■ DATA FOR PROCESSING
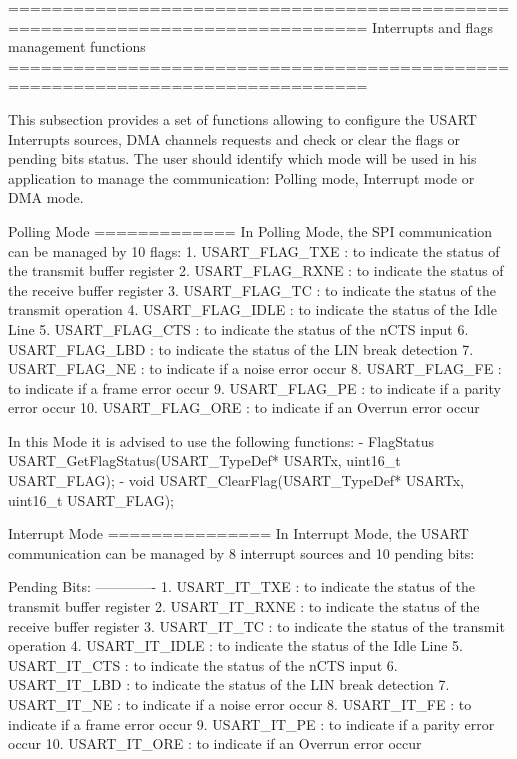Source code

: \begin{DoxyVerb} ===============================================================================
                   Interrupts and flags management functions
 ===============================================================================  

  This subsection provides a set of functions allowing to configure the USART 
  Interrupts sources, DMA channels requests and check or clear the flags or 
  pending bits status.
  The user should identify which mode will be used in his application to manage 
  the communication: Polling mode, Interrupt mode or DMA mode. 
    
  Polling Mode
  =============
  In Polling Mode, the SPI communication can be managed by 10 flags:
     1. USART_FLAG_TXE : to indicate the status of the transmit buffer register
     2. USART_FLAG_RXNE : to indicate the status of the receive buffer register
     3. USART_FLAG_TC : to indicate the status of the transmit operation
     4. USART_FLAG_IDLE : to indicate the status of the Idle Line             
     5. USART_FLAG_CTS : to indicate the status of the nCTS input
     6. USART_FLAG_LBD : to indicate the status of the LIN break detection
     7. USART_FLAG_NE : to indicate if a noise error occur
     8. USART_FLAG_FE : to indicate if a frame error occur
     9. USART_FLAG_PE : to indicate if a parity error occur
     10. USART_FLAG_ORE : to indicate if an Overrun error occur

  In this Mode it is advised to use the following functions:
      - FlagStatus USART_GetFlagStatus(USART_TypeDef* USARTx, uint16_t USART_FLAG);
      - void USART_ClearFlag(USART_TypeDef* USARTx, uint16_t USART_FLAG);

  Interrupt Mode
  ===============
  In Interrupt Mode, the USART communication can be managed by 8 interrupt sources
  and 10 pending bits: 

  Pending Bits:
  ------------- 
     1. USART_IT_TXE : to indicate the status of the transmit buffer register
     2. USART_IT_RXNE : to indicate the status of the receive buffer register
     3. USART_IT_TC : to indicate the status of the transmit operation
     4. USART_IT_IDLE : to indicate the status of the Idle Line             
     5. USART_IT_CTS : to indicate the status of the nCTS input
     6. USART_IT_LBD : to indicate the status of the LIN break detection
     7. USART_IT_NE : to indicate if a noise error occur
     8. USART_IT_FE : to indicate if a frame error occur
     9. USART_IT_PE : to indicate if a parity error occur
     10. USART_IT_ORE : to indicate if an Overrun error occur


\end{DoxyVerb}
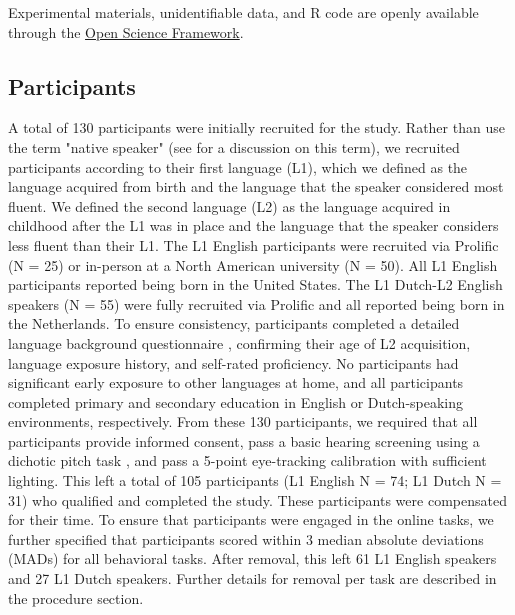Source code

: Experimental materials, unidentifiable data, and R code are openly available through the 
\href{https://osf.io/wa4gv/?view_only=de113dbced6b46fab96ca8217b3c1ca6}{Open Science Framework}.


\subsection{Participants}
A total of 130 participants were initially recruited for the study. Rather than use the term "native speaker" (see \cite{Brown_Tusmagambet_Rahming_Tu_DeSalvo_Wiener_2023} for a discussion on this term), we recruited participants according to their first language (L1), which we defined as the language acquired from birth and the language that the speaker considered most fluent. We defined the second language (L2) as the language acquired in childhood after the L1 was in place and the language that the speaker considers less fluent than their L1. The L1 English participants were recruited via Prolific (N = 25) or in-person at a North American university (N = 50). All L1 English participants reported being born in the United States. The L1 Dutch-L2 English speakers (N = 55) were fully recruited via Prolific and all reported being born in the Netherlands. To ensure consistency, participants completed a detailed language background questionnaire \citep{Marian_Blumenfeld_Kaushanskaya_2007}, confirming their age of L2 acquisition, language exposure history, and self-rated proficiency. No participants had significant early exposure to other languages at home, and all participants completed primary and secondary education in English or Dutch-speaking environments, respectively. From these 130 participants, we required that all participants provide informed consent, pass a basic hearing screening using a dichotic pitch task \citep{milne_2021}, and pass a 5-point eye-tracking calibration with sufficient lighting. This left a total of 105 participants (L1 English N = 74; L1 Dutch N = 31) who qualified and completed the study. These participants were compensated for their time. To ensure that participants were engaged in the online tasks, we further specified that participants scored within 3 median absolute deviations (MADs) \citep{Leys_2013} for all behavioral tasks. After removal, this left 61 L1 English speakers and 27 L1 Dutch speakers. Further details for removal per task are described in the procedure section.

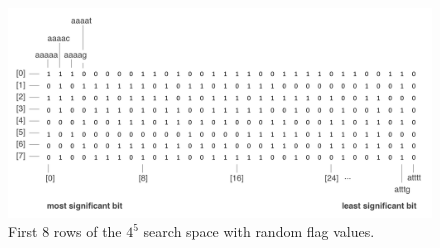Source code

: \begin{figure}[h]
	\centering
	\label{fig:search_space}
	\includegraphics[width=5in]{contents/00_images/search_space}\vspace*{5pt}
	\caption{First 8 rows of the $4^{5}$ search space with random flag values.}
\end{figure}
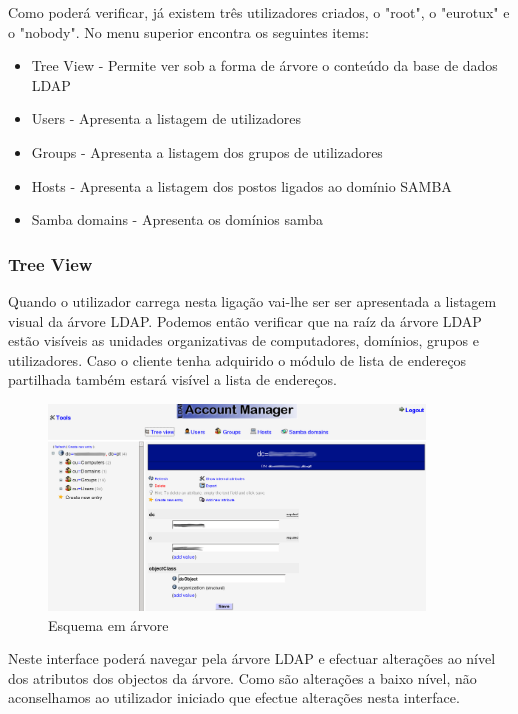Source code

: Como poderá verificar, já existem três utilizadores criados, o "root", o "eurotux" e o "nobody". No menu superior encontra os seguintes items:

\begin{itemize}
\item Tree View - Permite ver sob a forma de árvore o conteúdo da base de dados LDAP
\item Users - Apresenta a listagem de utilizadores
\item Groups - Apresenta a listagem dos grupos de utilizadores
\item Hosts - Apresenta a listagem dos postos ligados ao domínio SAMBA
\item Samba domains - Apresenta os domínios samba
\end{itemize}

\subsubsection{Tree View}
Quando o utilizador carrega nesta ligação vai-lhe ser ser apresentada a listagem visual da árvore LDAP. Podemos então verificar que na raíz da árvore LDAP estão visíveis as unidades organizativas de computadores, domínios, grupos e utilizadores. Caso o cliente tenha adquirido o módulo de lista de endereços partilhada também estará visível a lista de endereços.

\begin{figure}[H]
    \begin{center}
        \includegraphics[width=10cm]{include/img/lam3}
    \end{center}
    \caption{Esquema em árvore}
    \label{fig:LAM3}
\end{figure}

Neste interface poderá navegar pela árvore LDAP e efectuar alterações ao nível dos atributos dos objectos da árvore. Como são alterações a baixo nível, não aconselhamos ao utilizador iniciado que efectue alterações nesta interface.

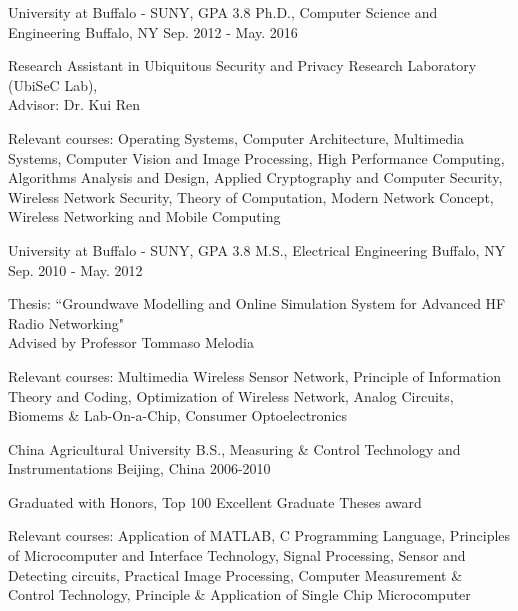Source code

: \begin{cventries}
  \cventry
      {University at Buffalo - SUNY, GPA 3.8}
    {Ph.D., Computer Science and Engineering}
    {Buffalo, NY}
    {Sep. 2012 - May. 2016}
    {
      \begin{cvitems}
        \item {Research Assistant in Ubiquitous Security and Privacy Research Laboratory
(UbiSeC Lab), \\ 
Advisor: Dr. Kui Ren}
 \item {Relevant courses: Operating Systems, Computer Architecture, Multimedia Systems, Computer Vision and Image Processing, High Performance Computing, Algorithms Analysis and Design, Applied Cryptography and Computer Security, Wireless Network Security, Theory of Computation, Modern Network Concept, Wireless Networking and Mobile Computing}
      \end{cvitems}
    }
\end{cventries}
\begin{cventries}
  \cventry
      {University at Buffalo - SUNY, GPA 3.8}
    {M.S., Electrical Engineering}
    {Buffalo, NY}
    {Sep. 2010 - May. 2012}
    {
      \begin{cvitems}
	 \item{Thesis: ``Groundwave Modelling and Online Simulation System for Advanced HF Radio Networking" \\
Advised by Professor Tommaso Melodia}
	 \item{Relevant courses: Multimedia Wireless Sensor Network, Principle of Information Theory and Coding, Optimization of Wireless Network, Analog Circuits, Biomems \& Lab-On-a-Chip, Consumer Optoelectronics}
      \end{cvitems}
    }
\end{cventries}
\begin{cventries}
  \cventry
    {China Agricultural University}
        {B.S., Measuring \& Control Technology and Instrumentations}
    {Beijing, China}
    {2006-2010}
    {
      \begin{cvitems}
\item{Graduated with Honors, Top 100 Excellent Graduate Theses award}
		\item{Relevant courses: Application of MATLAB, C Programming Language, Principles of Microcomputer and Interface Technology, Signal Processing, Sensor and Detecting circuits, Practical Image Processing, Computer Measurement \& Control Technology, Principle \& Application of Single Chip Microcomputer}      \end{cvitems}
    }
\end{cventries}
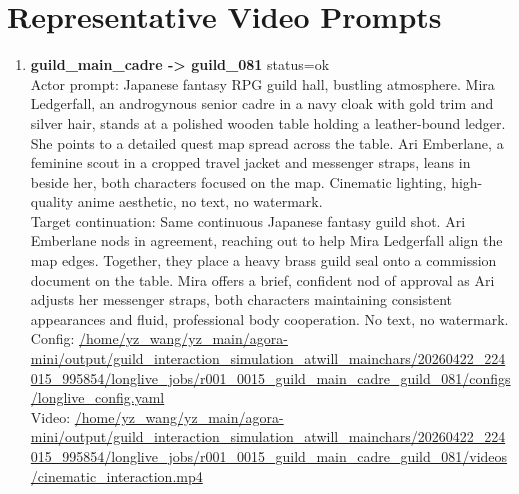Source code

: \documentclass[11pt,a4paper]{article}
\begin{document}
\section{Representative Video Prompts}
\begin{enumerate}
\item \textbf{guild\_main\_cadre -> guild\_081} status=ok\\\newline Actor prompt: Japanese fantasy RPG guild hall, bustling atmosphere. Mira Ledgerfall, an androgynous senior cadre in a navy cloak with gold trim and silver hair, stands at a polished wooden table holding a leather-bound ledger. She points to a detailed quest map spread across the table. Ari Emberlane, a feminine scout in a cropped travel jacket and messenger straps, leans in beside her, both characters focused on the map. Cinematic lighting, high-quality anime aesthetic, no text, no watermark.\\\newline Target continuation: Same continuous Japanese fantasy guild shot. Ari Emberlane nods in agreement, reaching out to help Mira Ledgerfall align the map edges. Together, they place a heavy brass guild seal onto a commission document on the table. Mira offers a brief, confident nod of approval as Ari adjusts her messenger straps, both characters maintaining consistent appearances and fluid, professional body cooperation. No text, no watermark.\\\newline Config: \url{/home/yz\_wang/yz\_main/agora-mini/output/guild\_interaction\_simulation\_atwill\_mainchars/20260422\_224015\_995854/longlive\_jobs/r001\_0015\_guild\_main\_cadre\_guild\_081/configs/longlive\_config.yaml}\\\newline Video: \url{/home/yz\_wang/yz\_main/agora-mini/output/guild\_interaction\_simulation\_atwill\_mainchars/20260422\_224015\_995854/longlive\_jobs/r001\_0015\_guild\_main\_cadre\_guild\_081/videos/cinematic\_interaction.mp4}

\end{enumerate}
\end{document}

■ AIM OF THE TASK
A word-for-word copy is needed, starting at the first line of the listing and ending with the line bearing "4. USART_IT_IDLE : to". No pictures.

■ RESPONSE BELOW
Source code

: \begin{DoxyVerb} ===============================================================================
                   Interrupts and flags management functions
 ===============================================================================  

  This subsection provides a set of functions allowing to configure the USART 
  Interrupts sources, DMA channels requests and check or clear the flags or 
  pending bits status.
  The user should identify which mode will be used in his application to manage 
  the communication: Polling mode, Interrupt mode or DMA mode. 
    
  Polling Mode
  =============
  In Polling Mode, the SPI communication can be managed by 10 flags:
     1. USART_FLAG_TXE : to indicate the status of the transmit buffer register
     2. USART_FLAG_RXNE : to indicate the status of the receive buffer register
     3. USART_FLAG_TC : to indicate the status of the transmit operation
     4. USART_FLAG_IDLE : to indicate the status of the Idle Line             
     5. USART_FLAG_CTS : to indicate the status of the nCTS input
     6. USART_FLAG_LBD : to indicate the status of the LIN break detection
     7. USART_FLAG_NE : to indicate if a noise error occur
     8. USART_FLAG_FE : to indicate if a frame error occur
     9. USART_FLAG_PE : to indicate if a parity error occur
     10. USART_FLAG_ORE : to indicate if an Overrun error occur

  In this Mode it is advised to use the following functions:
      - FlagStatus USART_GetFlagStatus(USART_TypeDef* USARTx, uint16_t USART_FLAG);
      - void USART_ClearFlag(USART_TypeDef* USARTx, uint16_t USART_FLAG);

  Interrupt Mode
  ===============
  In Interrupt Mode, the USART communication can be managed by 8 interrupt sources
  and 10 pending bits: 

  Pending Bits:
  ------------- 
     1. USART_IT_TXE : to indicate the status of the transmit buffer register
     2. USART_IT_RXNE : to indicate the status of the receive buffer register
     3. USART_IT_TC : to indicate the status of the transmit operation
     4. USART_IT_IDLE : to indicate the status of the Idle Line             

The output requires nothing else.